What we do to avoid falling for it
I'm not going to give you a list of ten commandments. I'll tell you the three things that actually work for us day-to-day.
The first is the most obvious and the best-working: run it through another model. If Claude generated it, have GPT review it. If GPT generated it, have Claude or Gemini review it. Each model has different biases, and what one approves, the other questions. It's exactly what saved us with the tax return. It isn't infallible, but it raises the bar enormously.
The second: ask the AI what it has assumed. A simple "what assumptions did you make here?" after getting the result. The big errors almost never sit in the visible data; they sit in the invisible premises. The model assumed you file through module-based taxation when you file through direct estimation, or that your company is in the general VAT scheme when it's in the simplified one. Surface the premises and half the false positives fall away on their own.
The third: take the heaviest data point and verify it by hand. Not everything. One thing. The most important figure, the strongest claim, the data point that most shapes the conclusion. If that holds, the rest has some credibility. If it falls, throw the lot in the bin.
Three steps that take five minutes total. Have they kept us from publishing articles with fake data, sending compromising emails and filing an incorrect tax return? Yes.

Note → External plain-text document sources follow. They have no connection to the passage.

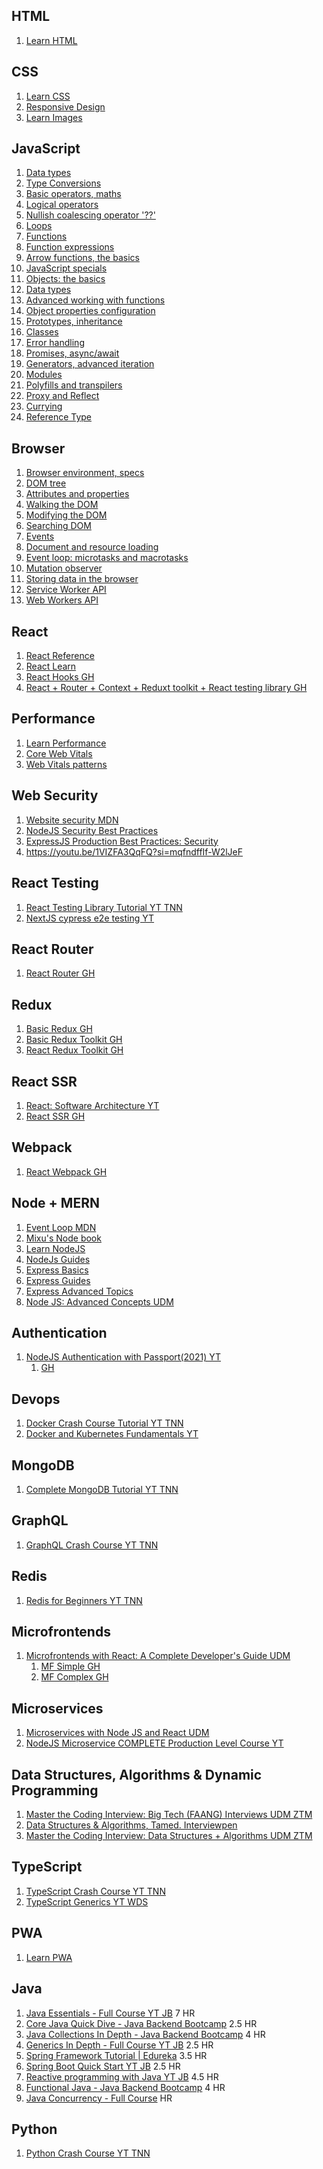 ## HTML

1. [Learn HTML](https://web.dev/learn/html)

## CSS

1. [Learn CSS](https://web.dev/learn/css)
2. [Responsive Design](https://web.dev/learn/design)
3. [Learn Images](https://web.dev/learn/images)

## JavaScript

1. [Data types](https://javascript.info/types)
2. [Type Conversions](https://javascript.info/type-conversions)
3. [Basic operators, maths](https://javascript.info/operators)
4. [Logical operators](https://javascript.info/logical-operators)
5. [Nullish coalescing operator '??'](https://javascript.info/nullish-coalescing-operator)
6. [Loops](https://javascript.info/while-for)
7. [Functions](https://javascript.info/function-basics)
8. [Function expressions](https://javascript.info/function-expressions)
9. [Arrow functions, the basics](https://javascript.info/arrow-functions-basics)
10. [JavaScript specials](https://javascript.info/javascript-specials)
11. [Objects: the basics](https://javascript.info/object-basics)
12. [Data types](https://javascript.info/data-types)
13. [Advanced working with functions](https://javascript.info/advanced-functions)
14. [Object properties configuration](https://javascript.info/object-properties)
15. [Prototypes, inheritance](https://javascript.info/prototypes)
16. [Classes](https://javascript.info/classes)
17. [Error handling](https://javascript.info/error-handling)
18. [Promises, async/await](https://javascript.info/async)
19. [Generators, advanced iteration](https://javascript.info/generators-iterators)
20. [Modules](https://javascript.info/modules)
21. [Polyfills and transpilers](https://javascript.info/polyfills)
22. [Proxy and Reflect](https://javascript.info/proxy)
23. [Currying](https://javascript.info/currying-partials)
24. [Reference Type](https://javascript.info/reference-type)

## Browser

1. [Browser environment, specs](https://javascript.info/browser-environment)
2. [DOM tree](https://javascript.info/dom-nodes)
3. [Attributes and properties](https://javascript.info/dom-attributes-and-properties)
4. [Walking the DOM](https://javascript.info/dom-navigation)
5. [Modifying the DOM](https://javascript.info/modifying-document)
6. [Searching DOM](https://javascript.info/searching-elements-dom)
7. [Events](https://javascript.info/events)
8. [Document and resource loading](https://javascript.info/loading)
9. [Event loop: microtasks and macrotasks](https://javascript.info/event-loop)
10. [Mutation observer](https://javascript.info/mutation-observer)
11. [Storing data in the browser](https://javascript.info/data-storage)
12. [Service Worker API](https://developer.mozilla.org/en-US/docs/Web/API/Service_Worker_API)
13. [Web Workers API](https://developer.mozilla.org/en-US/docs/Web/API/Web_Workers_API)

## React

1. [React Reference](https://react.dev/reference/react)
2. [React Learn](https://react.dev/learn)
3. [React Hooks GH](https://github.com/pankajspace/09-react-hooks-wds)
4. [React + Router + Context + Reduxt toolkit + React testing library GH](https://github.com/pankajspace/react-all)

## Performance

1. [Learn Performance](https://web.dev/learn/performance)
2. [Core Web Vitals](https://web.dev/explore/learn-core-web-vitals)
3. [Web Vitals patterns](https://web.dev/patterns/web-vitals-patterns)

## Web Security

1. [Website security MDN](https://developer.mozilla.org/en-US/docs/Learn/Server-side/First_steps/Website_security)
2. [NodeJS Security Best Practices](https://nodejs.org/en/guides/security/)
3. [ExpressJS Production Best Practices: Security](https://expressjs.com/en/advanced/best-practice-security.html)
4. https://youtu.be/1VIZFA3QqFQ?si=mqfndffIf-W2lJeF

## React Testing

1. [React Testing Library Tutorial YT TNN](https://www.youtube.com/playlist?list=PL4cUxeGkcC9gm4_-5UsNmLqMosM-dzuvQ)
2. [NextJS cypress e2e testing YT](https://www.youtube.com/watch?v=u8vMu7viCm8)

## React Router

1. [React Router GH](https://github.com/pankajspace/23-react-router-6)

## Redux

1. [Basic Redux GH](https://github.com/pankajspace/13-basic-redux)
2. [Basic Redux Toolkit GH](https://github.com/pankajspace/14-basic-redux-toolkit)
3. [React Redux Toolkit GH](https://github.com/pankajspace/14-react-redux-toolkit)

## React SSR

1. [React: Software Architecture YT](https://www.youtube.com/playlist?list=PLgeETUaEEds75rwfCOKPoND__EaZAwkS8)
2. [React SSR GH](https://github.com/pankajspace/23-react-ssr)

## Webpack

1. [React Webpack GH](https://github.com/pankajspace/template-webpack-react)

## Node + MERN

1. [Event Loop MDN](https://developer.mozilla.org/en-US/docs/Web/JavaScript/Event_loop)
2. [Mixu's Node book](https://book.mixu.net/node/)
3. [Learn NodeJS](https://nodejs.org/en/learn/getting-started/introduction-to-nodejs)
4. [NodeJs Guides](https://nodejs.org/en/guides)
5. [Express Basics](https://expressjs.com/en/starter/installing.html)
6. [Express Guides](https://expressjs.com/en/guide/routing.html)
7. [Express Advanced Topics](https://expressjs.com/en/advanced/developing-template-engines.html)
8. [Node JS: Advanced Concepts UDM](https://www.udemy.com/course/advanced-node-for-developers/)

## Authentication

1. [NodeJS Authentication with Passport(2021) YT](https://www.youtube.com/playlist?list=PL62km_yqC3ZHlvkKVmR2f3W6SEzh8pRIf)
   1. [GH](https://github.com/pankajspace/nodejs-auth-basic-jwt-passport)

## Devops

1. [Docker Crash Course Tutorial YT TNN](https://www.youtube.com/playlist?list=PL4cUxeGkcC9hxjeEtdHFNYMtCpjNBm3h7)
2. [Docker and Kubernetes Fundamentals YT](https://youtu.be/kTp5xUtcalw?si=3nbs3lElJr1JgmLD)

## MongoDB

1. [Complete MongoDB Tutorial YT TNN](https://www.youtube.com/playlist?list=PL4cUxeGkcC9h77dJ-QJlwGlZlTd4ecZOA)

## GraphQL

1. [GraphQL Crash Course YT TNN](https://www.youtube.com/playlist?list=PL4cUxeGkcC9gUxtblNUahcsg0WLxmrK_y)

## Redis

1. [Redis for Beginners YT TNN](https://www.youtube.com/playlist?list=PL4cUxeGkcC9h3V2eqhi8rRdIDJshP-b4P)

## Microfrontends

1. [Microfrontends with React: A Complete Developer's Guide UDM](https://www.udemy.com/course/microfrontend-course/)
   1. [MF Simple GH](https://github.com/pankajspace/17-micro-frontends-sg-simple)
   2. [MF Complex GH](https://github.com/pankajspace/17-micro-frontends-sg-complex)

## Microservices

1. [Microservices with Node JS and React UDM](https://www.udemy.com/course/microservices-with-node-js-and-react/)
2. [NodeJS Microservice COMPLETE Production Level Course YT](https://www.youtube.com/playlist?list=PLaLqLOj2bk9ZV2RhqXzABUP5QSg42uJEs)

## Data Structures, Algorithms & Dynamic Programming

1. [Master the Coding Interview: Big Tech (FAANG) Interviews UDM ZTM](https://www.udemy.com/course/master-the-coding-interview-big-tech-faang-interviews/)
2. [Data Structures & Algorithms, Tamed. Interviewpen](https://interviewpen.com/courses/data-structures-and-algorithms)
3. [Master the Coding Interview: Data Structures + Algorithms UDM ZTM](https://www.udemy.com/course/master-the-coding-interview-data-structures-algorithms/)

## TypeScript

1. [TypeScript Crash Course YT TNN](https://www.youtube.com/playlist?list=PL4cUxeGkcC9gNhFQgS4edYLqP7LkZcFMN)
2. [TypeScript Generics YT WDS](https://www.youtube.com/watch?v=EcCTIExsqmI)

## PWA

1. [Learn PWA](https://web.dev/learn/pwa)

## Java

1. [Java Essentials - Full Course YT JB](https://www.youtube.com/playlist?list=PLqq-6Pq4lTTYSqRzWc0AJfL9Bza6kdj9V) 7 HR
2. [Core Java Quick Dive - Java Backend Bootcamp](https://www.youtube.com/playlist?list=PLqq-6Pq4lTTZub8gxpKg6tox_yWmB_j4R) 2.5 HR
3. [Java Collections In Depth - Java Backend Bootcamp](https://www.youtube.com/playlist?list=PLqq-6Pq4lTTbgAXn1Tz7p9QE-Yp7JSolX) 4 HR
4. [Generics In Depth - Full Course YT JB](https://www.youtube.com/playlist?list=PLqq-6Pq4lTTbJNCU_lS7XC6hPEiTAABn_) 2.5 HR
5. [Spring Framework Tutorial | Edureka](https://www.youtube.com/watch?v=VvGjZgqojMc) 3.5 HR
6. [Spring Boot Quick Start YT JB](https://www.youtube.com/playlist?list=PLqq-6Pq4lTTbx8p2oCgcAQGQyqN8XeA1x) 2.5 HR
7. [Reactive programming with Java YT JB](https://www.youtube.com/playlist?list=PLqq-6Pq4lTTYPR2oH7kgElMYZhJd4vOGI) 4.5 HR
8. [Functional Java - Java Backend Bootcamp](https://www.youtube.com/playlist?list=PLqq-6Pq4lTTbobgvdemOhBH_D_sz3kD8c) 4 HR
9. [Java Concurrency - Full Course](https://www.youtube.com/playlist?list=PLqq-6Pq4lTTY8JY-DwAfoMiIZWHt2FKVX) HR

## Python

1. [Python Crash Course YT TNN](https://www.youtube.com/playlist?list=PL4cUxeGkcC9goeb7U1FXFdNszWetCmhfB)

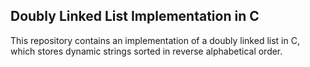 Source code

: ## Doubly Linked List Implementation in C

This repository contains an implementation of a doubly linked list in C, which stores dynamic strings sorted in reverse alphabetical order.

AI doesn't replace verification — it makes it more necessary than ever
I don't have any issue with artificial intelligence. I use it more hours a day than I'd like to admit. It makes me more productive than I was two years ago, and that's a fact.
But productivity without verification is speed without direction. You get there sooner, but you don't know where.
The guy on LinkedIn celebrating his €3,000 might be right. Or he might get a tax assessment letter in September that costs him quite a bit more than €3,000. The difference between one scenario and the other isn't which AI he used. It's whether someone — a second model, an accountant, him with a calculator — checked the result before hitting send.
If you work with artificial intelligence, work with a filter too. It doesn't need to be expensive, slow or sophisticated. It just needs to exist.
Because the biggest problem with AI isn't when it gets things wrong and you see it. It's when it gets things wrong and you don't. And from the experience of someone living this every day: it happens more than you think.